::: Supplied material :::
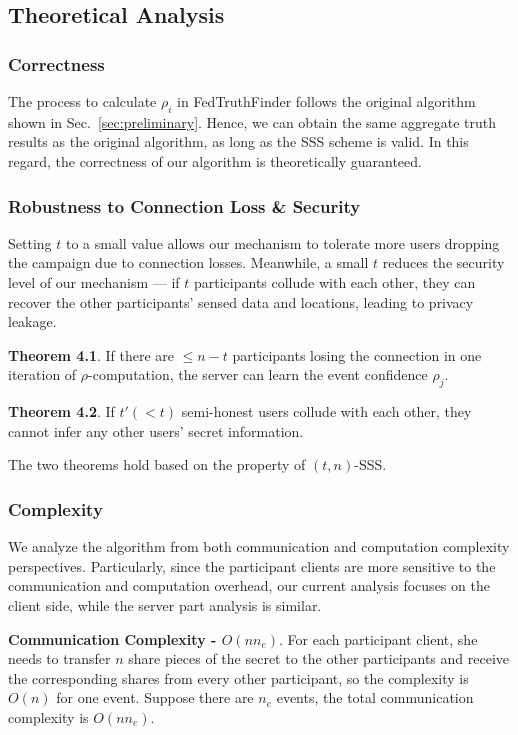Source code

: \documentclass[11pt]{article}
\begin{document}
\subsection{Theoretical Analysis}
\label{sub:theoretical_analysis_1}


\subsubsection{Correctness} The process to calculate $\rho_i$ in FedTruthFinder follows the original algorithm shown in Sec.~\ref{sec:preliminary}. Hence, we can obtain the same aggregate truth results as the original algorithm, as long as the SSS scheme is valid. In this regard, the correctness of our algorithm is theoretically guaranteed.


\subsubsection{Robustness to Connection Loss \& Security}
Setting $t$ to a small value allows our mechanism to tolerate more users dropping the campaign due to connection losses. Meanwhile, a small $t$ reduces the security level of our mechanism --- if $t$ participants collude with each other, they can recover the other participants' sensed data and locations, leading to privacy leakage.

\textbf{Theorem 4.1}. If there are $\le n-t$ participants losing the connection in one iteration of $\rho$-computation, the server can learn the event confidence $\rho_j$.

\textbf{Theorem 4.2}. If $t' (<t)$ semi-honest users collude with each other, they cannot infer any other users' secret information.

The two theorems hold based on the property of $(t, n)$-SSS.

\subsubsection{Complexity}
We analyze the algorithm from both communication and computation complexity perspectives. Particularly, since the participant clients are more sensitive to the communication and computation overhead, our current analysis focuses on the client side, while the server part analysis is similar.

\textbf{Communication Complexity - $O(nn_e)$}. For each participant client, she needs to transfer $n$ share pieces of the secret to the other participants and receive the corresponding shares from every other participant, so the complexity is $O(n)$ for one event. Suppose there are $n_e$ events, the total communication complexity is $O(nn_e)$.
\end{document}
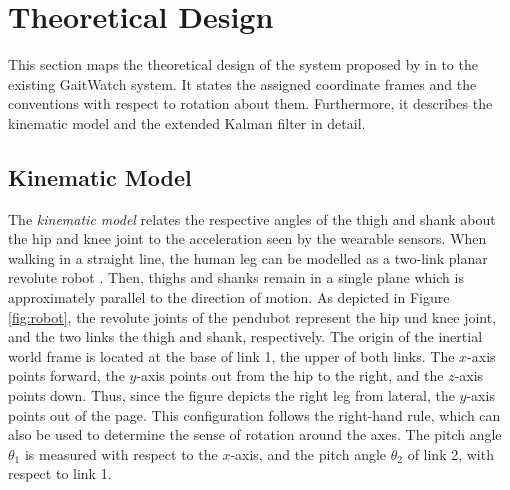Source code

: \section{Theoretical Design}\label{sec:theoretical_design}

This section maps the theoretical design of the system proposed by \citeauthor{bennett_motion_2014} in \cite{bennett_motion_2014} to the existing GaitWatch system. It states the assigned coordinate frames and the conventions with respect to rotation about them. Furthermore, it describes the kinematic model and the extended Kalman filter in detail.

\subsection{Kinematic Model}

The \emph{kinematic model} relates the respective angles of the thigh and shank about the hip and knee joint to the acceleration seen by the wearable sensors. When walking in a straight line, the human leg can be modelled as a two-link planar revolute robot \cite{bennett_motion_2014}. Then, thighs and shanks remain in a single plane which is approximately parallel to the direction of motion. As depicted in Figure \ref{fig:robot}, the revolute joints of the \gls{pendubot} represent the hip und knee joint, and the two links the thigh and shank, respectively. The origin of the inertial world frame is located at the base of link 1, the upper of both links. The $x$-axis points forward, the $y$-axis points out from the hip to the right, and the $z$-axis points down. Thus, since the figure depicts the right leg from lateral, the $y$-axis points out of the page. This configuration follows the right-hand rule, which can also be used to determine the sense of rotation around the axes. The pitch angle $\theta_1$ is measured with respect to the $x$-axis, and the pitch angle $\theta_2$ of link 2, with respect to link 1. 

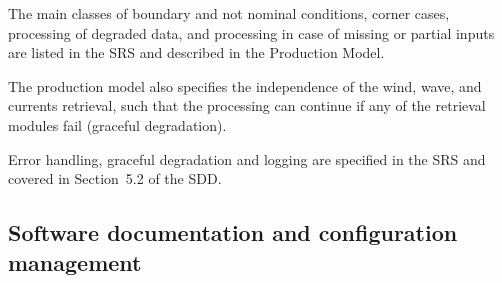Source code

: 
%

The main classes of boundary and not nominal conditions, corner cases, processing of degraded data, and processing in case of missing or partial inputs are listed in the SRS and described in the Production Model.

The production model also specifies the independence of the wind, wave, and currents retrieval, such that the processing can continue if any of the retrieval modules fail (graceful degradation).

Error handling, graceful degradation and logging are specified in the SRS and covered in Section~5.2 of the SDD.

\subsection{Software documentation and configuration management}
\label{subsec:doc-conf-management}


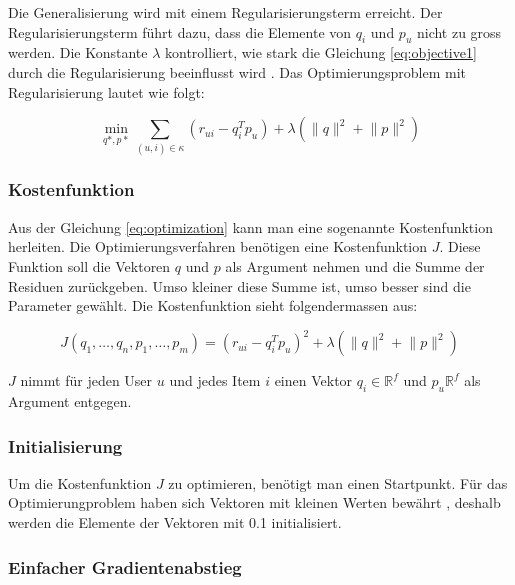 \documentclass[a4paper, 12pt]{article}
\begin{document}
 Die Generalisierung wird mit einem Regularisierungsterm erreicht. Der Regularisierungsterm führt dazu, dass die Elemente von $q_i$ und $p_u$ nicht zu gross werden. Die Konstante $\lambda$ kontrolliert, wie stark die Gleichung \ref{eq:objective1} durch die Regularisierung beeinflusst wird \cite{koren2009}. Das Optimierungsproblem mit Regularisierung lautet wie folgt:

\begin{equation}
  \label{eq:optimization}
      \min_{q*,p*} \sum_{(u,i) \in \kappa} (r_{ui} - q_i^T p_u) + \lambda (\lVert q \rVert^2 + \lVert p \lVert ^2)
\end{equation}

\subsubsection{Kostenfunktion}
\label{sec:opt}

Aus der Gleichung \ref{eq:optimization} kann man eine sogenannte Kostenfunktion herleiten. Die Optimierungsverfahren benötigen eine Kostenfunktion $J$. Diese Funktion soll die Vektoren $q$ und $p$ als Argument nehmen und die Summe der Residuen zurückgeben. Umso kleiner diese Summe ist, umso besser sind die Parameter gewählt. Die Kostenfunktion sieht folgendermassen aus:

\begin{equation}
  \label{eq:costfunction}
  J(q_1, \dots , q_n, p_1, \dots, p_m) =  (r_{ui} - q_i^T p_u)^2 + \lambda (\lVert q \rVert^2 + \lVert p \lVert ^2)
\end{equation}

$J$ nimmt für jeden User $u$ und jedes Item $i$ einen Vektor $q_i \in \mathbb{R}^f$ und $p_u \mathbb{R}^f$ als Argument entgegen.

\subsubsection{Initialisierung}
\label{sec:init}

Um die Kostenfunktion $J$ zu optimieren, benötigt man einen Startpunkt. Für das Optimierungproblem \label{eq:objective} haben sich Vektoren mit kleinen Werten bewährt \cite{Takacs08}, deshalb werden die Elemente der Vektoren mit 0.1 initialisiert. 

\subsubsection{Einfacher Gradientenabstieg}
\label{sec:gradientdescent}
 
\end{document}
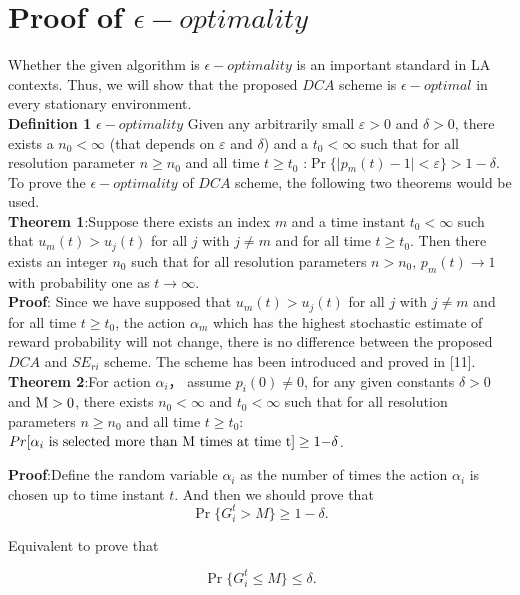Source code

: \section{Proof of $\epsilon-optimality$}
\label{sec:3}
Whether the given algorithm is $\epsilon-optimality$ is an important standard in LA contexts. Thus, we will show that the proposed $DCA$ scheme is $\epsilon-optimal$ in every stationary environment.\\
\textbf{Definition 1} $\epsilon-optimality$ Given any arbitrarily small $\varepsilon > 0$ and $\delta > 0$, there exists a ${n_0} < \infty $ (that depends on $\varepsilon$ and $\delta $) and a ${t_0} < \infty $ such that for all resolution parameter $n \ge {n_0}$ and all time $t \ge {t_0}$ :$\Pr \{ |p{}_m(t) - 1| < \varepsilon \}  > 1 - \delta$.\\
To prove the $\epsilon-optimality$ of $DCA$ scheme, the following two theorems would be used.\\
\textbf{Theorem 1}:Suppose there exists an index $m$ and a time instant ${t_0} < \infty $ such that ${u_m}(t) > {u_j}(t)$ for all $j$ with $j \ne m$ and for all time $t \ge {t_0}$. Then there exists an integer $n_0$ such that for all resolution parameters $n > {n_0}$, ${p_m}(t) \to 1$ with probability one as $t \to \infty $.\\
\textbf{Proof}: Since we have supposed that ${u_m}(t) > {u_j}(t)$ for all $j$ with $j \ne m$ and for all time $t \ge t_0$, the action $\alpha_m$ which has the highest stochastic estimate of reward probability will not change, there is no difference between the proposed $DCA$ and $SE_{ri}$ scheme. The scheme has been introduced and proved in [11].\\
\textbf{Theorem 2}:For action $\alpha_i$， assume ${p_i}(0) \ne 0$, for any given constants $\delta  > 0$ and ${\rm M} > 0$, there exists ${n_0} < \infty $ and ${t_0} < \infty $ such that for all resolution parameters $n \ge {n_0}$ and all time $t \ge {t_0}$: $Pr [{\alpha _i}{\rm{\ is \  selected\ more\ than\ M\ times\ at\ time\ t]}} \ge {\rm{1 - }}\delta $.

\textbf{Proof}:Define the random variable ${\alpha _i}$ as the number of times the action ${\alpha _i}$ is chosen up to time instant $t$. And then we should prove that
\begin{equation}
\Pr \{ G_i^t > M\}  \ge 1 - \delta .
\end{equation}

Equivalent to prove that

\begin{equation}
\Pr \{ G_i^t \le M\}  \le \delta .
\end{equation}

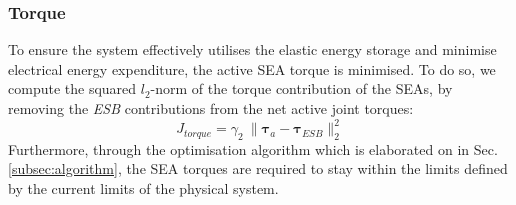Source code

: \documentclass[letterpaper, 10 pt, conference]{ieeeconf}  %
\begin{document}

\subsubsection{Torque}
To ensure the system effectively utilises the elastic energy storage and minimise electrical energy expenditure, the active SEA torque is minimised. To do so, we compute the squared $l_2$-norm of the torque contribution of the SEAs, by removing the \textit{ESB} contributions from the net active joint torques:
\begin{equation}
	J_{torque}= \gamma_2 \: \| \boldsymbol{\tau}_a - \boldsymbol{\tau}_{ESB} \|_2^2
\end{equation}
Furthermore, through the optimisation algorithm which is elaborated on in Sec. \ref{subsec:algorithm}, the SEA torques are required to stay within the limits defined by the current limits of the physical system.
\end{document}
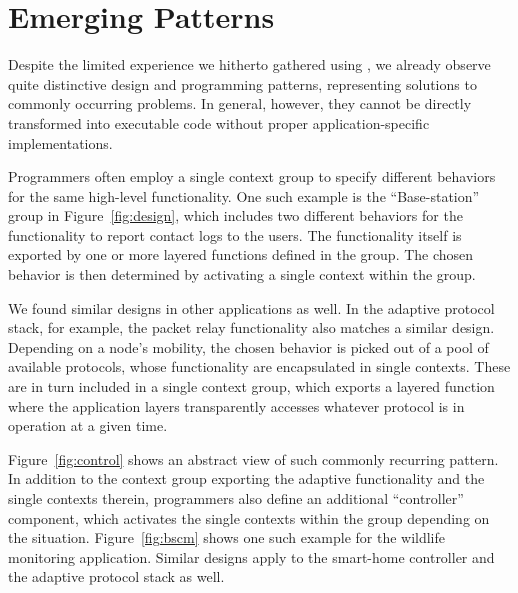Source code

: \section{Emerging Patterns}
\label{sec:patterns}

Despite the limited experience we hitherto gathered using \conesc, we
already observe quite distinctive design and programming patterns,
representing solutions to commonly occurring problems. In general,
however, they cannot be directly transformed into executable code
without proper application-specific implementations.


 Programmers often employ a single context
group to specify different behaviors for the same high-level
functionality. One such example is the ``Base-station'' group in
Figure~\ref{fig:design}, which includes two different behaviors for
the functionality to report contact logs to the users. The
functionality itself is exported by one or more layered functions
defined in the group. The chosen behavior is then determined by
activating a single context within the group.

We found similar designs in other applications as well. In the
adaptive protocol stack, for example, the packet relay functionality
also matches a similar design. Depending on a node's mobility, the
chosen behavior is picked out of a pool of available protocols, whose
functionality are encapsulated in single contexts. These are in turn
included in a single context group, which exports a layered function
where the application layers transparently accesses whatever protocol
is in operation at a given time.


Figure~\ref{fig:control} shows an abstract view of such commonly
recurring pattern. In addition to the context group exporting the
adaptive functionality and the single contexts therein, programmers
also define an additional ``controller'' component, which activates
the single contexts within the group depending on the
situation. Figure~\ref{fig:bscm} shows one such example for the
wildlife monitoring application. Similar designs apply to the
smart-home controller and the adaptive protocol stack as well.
:::
Return each line from the data where the string "well" can be found.

#### [Result of this task]
We found similar designs in other applications as well. In the
smart-home controller and the adaptive protocol stack as well.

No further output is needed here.